Document images with source code

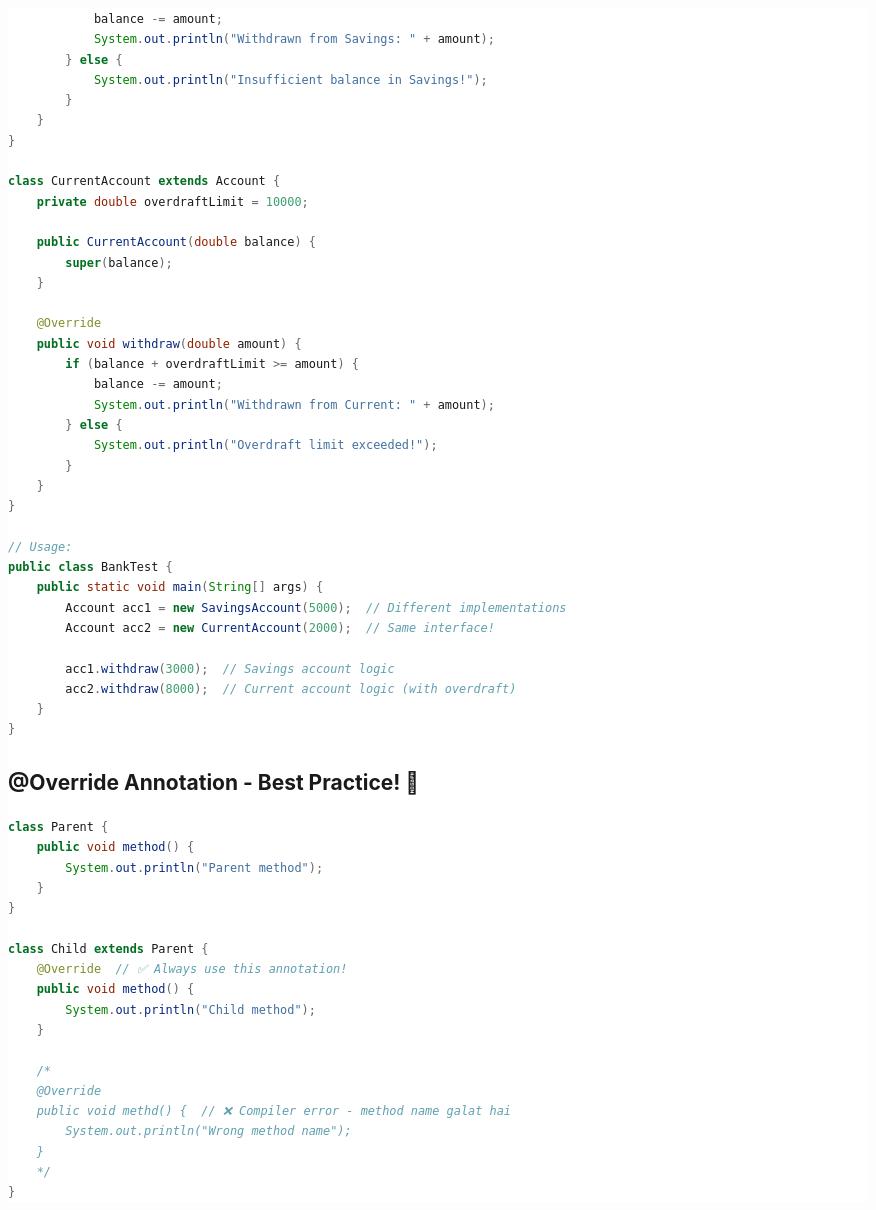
 ```java
            balance -= amount;
            System.out.println("Withdrawn from Savings: " + amount);
        } else {
            System.out.println("Insufficient balance in Savings!");
        }
    }
}

class CurrentAccount extends Account {
    private double overdraftLimit = 10000;
    
    public CurrentAccount(double balance) {
        super(balance);
    }
    
    @Override
    public void withdraw(double amount) {
        if (balance + overdraftLimit >= amount) {
            balance -= amount;
            System.out.println("Withdrawn from Current: " + amount);
        } else {
            System.out.println("Overdraft limit exceeded!");
        }
    }
}

// Usage:
public class BankTest {
    public static void main(String[] args) {
        Account acc1 = new SavingsAccount(5000);  // Different implementations
        Account acc2 = new CurrentAccount(2000);  // Same interface!
        
        acc1.withdraw(3000);  // Savings account logic
        acc2.withdraw(8000);  // Current account logic (with overdraft)
    }
}
```

## @Override Annotation - Best Practice! 📝

```java
class Parent {
    public void method() {
        System.out.println("Parent method");
    }
}

class Child extends Parent {
    @Override  // ✅ Always use this annotation!
    public void method() {
        System.out.println("Child method");
    }
    
    /*
    @Override
    public void methd() {  // ❌ Compiler error - method name galat hai
        System.out.println("Wrong method name");
    }
    */
}
```

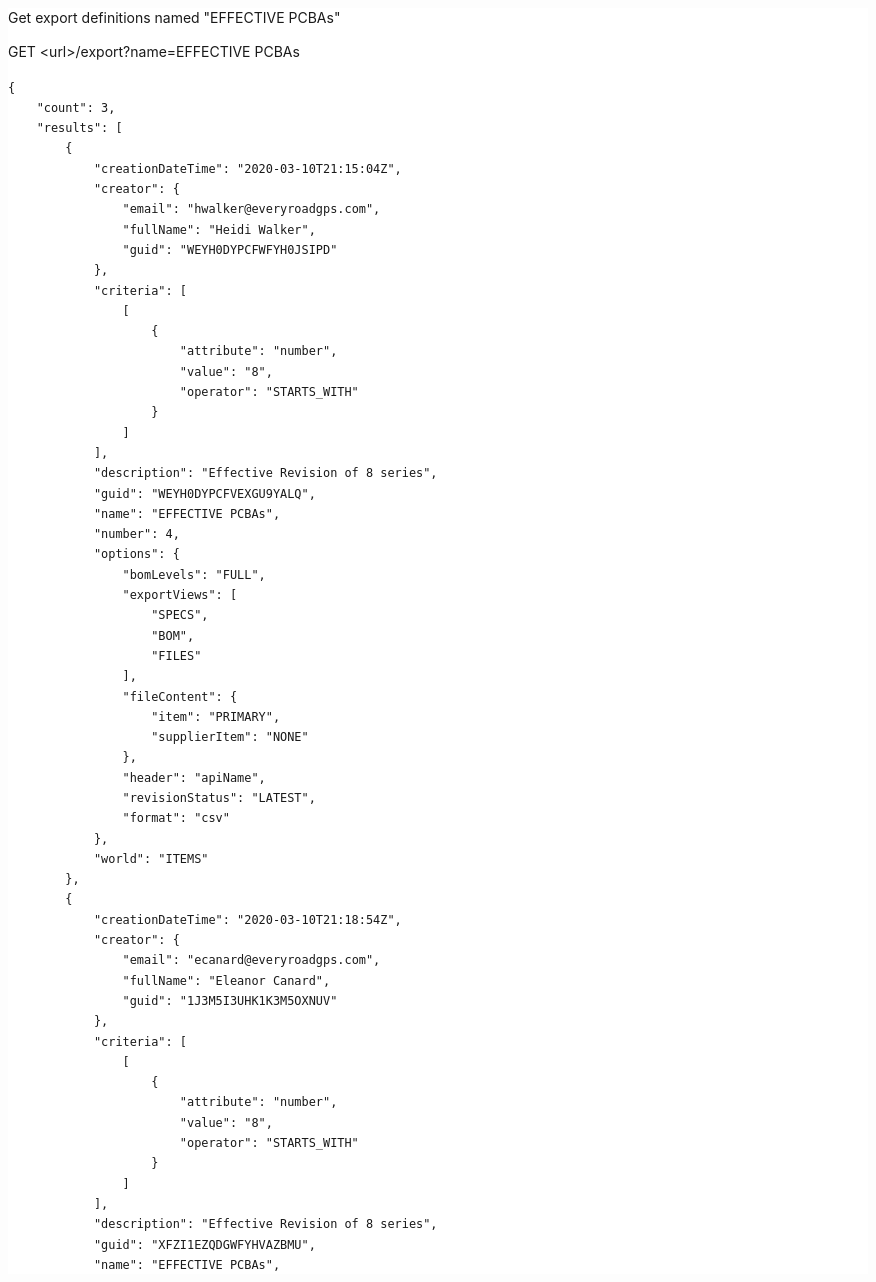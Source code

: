 Get export definitions named "EFFECTIVE PCBAs"



GET &lt;url&gt;/export?name=EFFECTIVE PCBAs

```
{
    "count": 3,
    "results": [
        {
            "creationDateTime": "2020-03-10T21:15:04Z",
            "creator": {
                "email": "hwalker@everyroadgps.com",
                "fullName": "Heidi Walker",
                "guid": "WEYH0DYPCFWFYH0JSIPD"
            },
            "criteria": [
                [
                    {
                        "attribute": "number",
                        "value": "8",
                        "operator": "STARTS_WITH"
                    }
                ]
            ],
            "description": "Effective Revision of 8 series",
            "guid": "WEYH0DYPCFVEXGU9YALQ",
            "name": "EFFECTIVE PCBAs",
            "number": 4,
            "options": {
                "bomLevels": "FULL",
                "exportViews": [
                    "SPECS",
                    "BOM",
                    "FILES"
                ],
                "fileContent": {
                    "item": "PRIMARY",
                    "supplierItem": "NONE"
                },
                "header": "apiName",
                "revisionStatus": "LATEST",
                "format": "csv"
            },
            "world": "ITEMS"
        },
        {
            "creationDateTime": "2020-03-10T21:18:54Z",
            "creator": {
                "email": "ecanard@everyroadgps.com",
                "fullName": "Eleanor Canard",
                "guid": "1J3M5I3UHK1K3M5OXNUV"
            },
            "criteria": [
                [
                    {
                        "attribute": "number",
                        "value": "8",
                        "operator": "STARTS_WITH"
                    }
                ]
            ],
            "description": "Effective Revision of 8 series",
            "guid": "XFZI1EZQDGWFYHVAZBMU",
            "name": "EFFECTIVE PCBAs",
```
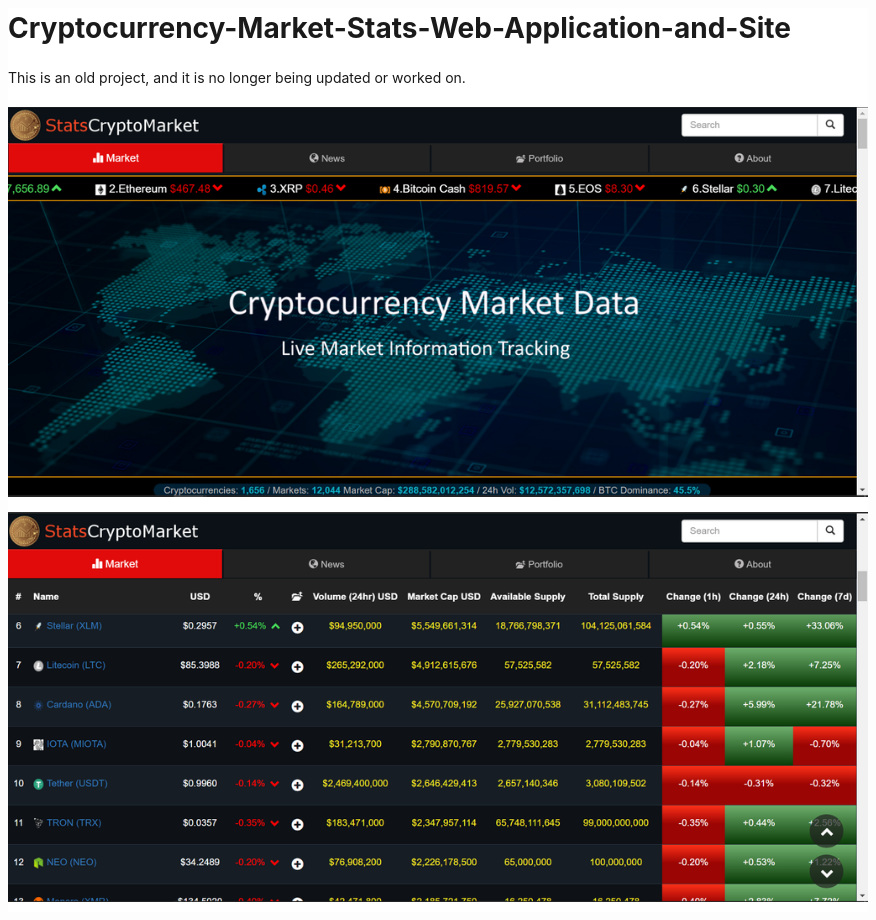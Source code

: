 # Cryptocurrency-Market-Stats-Web-Application-and-Site

This is an old project, and it is no longer being updated or worked on.

<img src="screenshots/screenbg1.png"  height="400" />
<img src="screenshots/screenbg2.png"  height="400" />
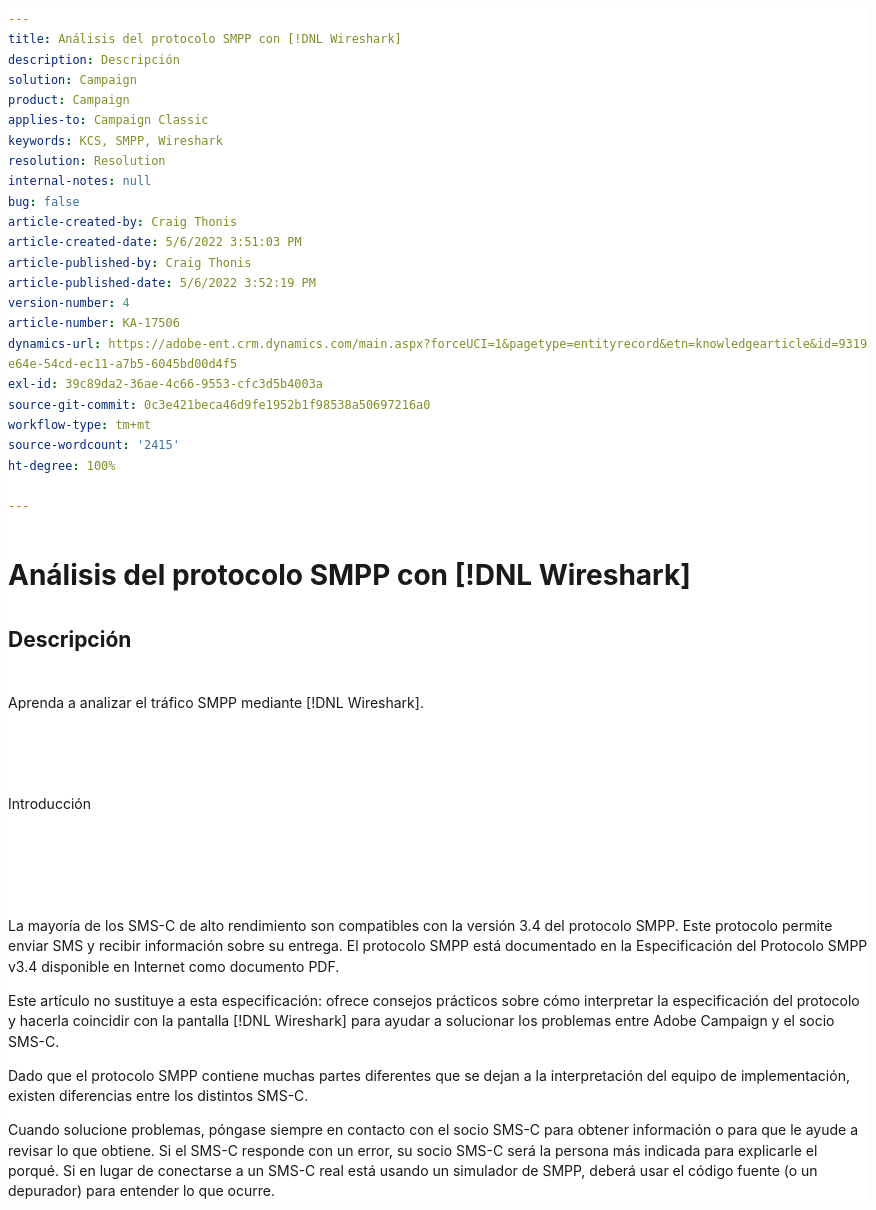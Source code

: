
 ```yaml
---
title: Análisis del protocolo SMPP con [!DNL Wireshark]
description: Descripción
solution: Campaign
product: Campaign
applies-to: Campaign Classic
keywords: KCS, SMPP, Wireshark
resolution: Resolution
internal-notes: null
bug: false
article-created-by: Craig Thonis
article-created-date: 5/6/2022 3:51:03 PM
article-published-by: Craig Thonis
article-published-date: 5/6/2022 3:52:19 PM
version-number: 4
article-number: KA-17506
dynamics-url: https://adobe-ent.crm.dynamics.com/main.aspx?forceUCI=1&pagetype=entityrecord&etn=knowledgearticle&id=9319e64e-54cd-ec11-a7b5-6045bd00d4f5
exl-id: 39c89da2-36ae-4c66-9553-cfc3d5b4003a
source-git-commit: 0c3e421beca46d9fe1952b1f98538a50697216a0
workflow-type: tm+mt
source-wordcount: '2415'
ht-degree: 100%

---
```


# Análisis del protocolo SMPP con [!DNL Wireshark]

## Descripción

<br>Aprenda a analizar el tráfico SMPP mediante [!DNL Wireshark].<br><br><br><br><br>Introducción<br><br><br><br> <br><br>
La mayoría de los SMS-C de alto rendimiento son compatibles con la versión 3.4 del protocolo SMPP. Este protocolo permite enviar SMS y recibir información sobre su entrega. El protocolo SMPP está documentado en la Especificación del Protocolo SMPP v3.4 disponible en Internet como documento PDF.

Este artículo no sustituye a esta especificación: ofrece consejos prácticos sobre cómo interpretar la especificación del protocolo y hacerla coincidir con la pantalla [!DNL Wireshark] para ayudar a solucionar los problemas entre Adobe Campaign y el socio SMS-C.

Dado que el protocolo SMPP contiene muchas partes diferentes que se dejan a la interpretación del equipo de implementación, existen diferencias entre los distintos SMS-C.

Cuando solucione problemas, póngase siempre en contacto con el socio SMS-C para obtener información o para que le ayude a revisar lo que obtiene. Si el SMS-C responde con un error, su socio SMS-C será la persona más indicada para explicarle el porqué. Si en lugar de conectarse a un SMS-C real está usando un simulador de SMPP, deberá usar el código fuente (o un depurador) para entender lo que ocurre.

WHAT IS BEING ASKED -
Every line above carrying the word "fullName" needs to be shown.

SOLUTION -
                "fullName": "Heidi Walker",
                "fullName": "Eleanor Canard",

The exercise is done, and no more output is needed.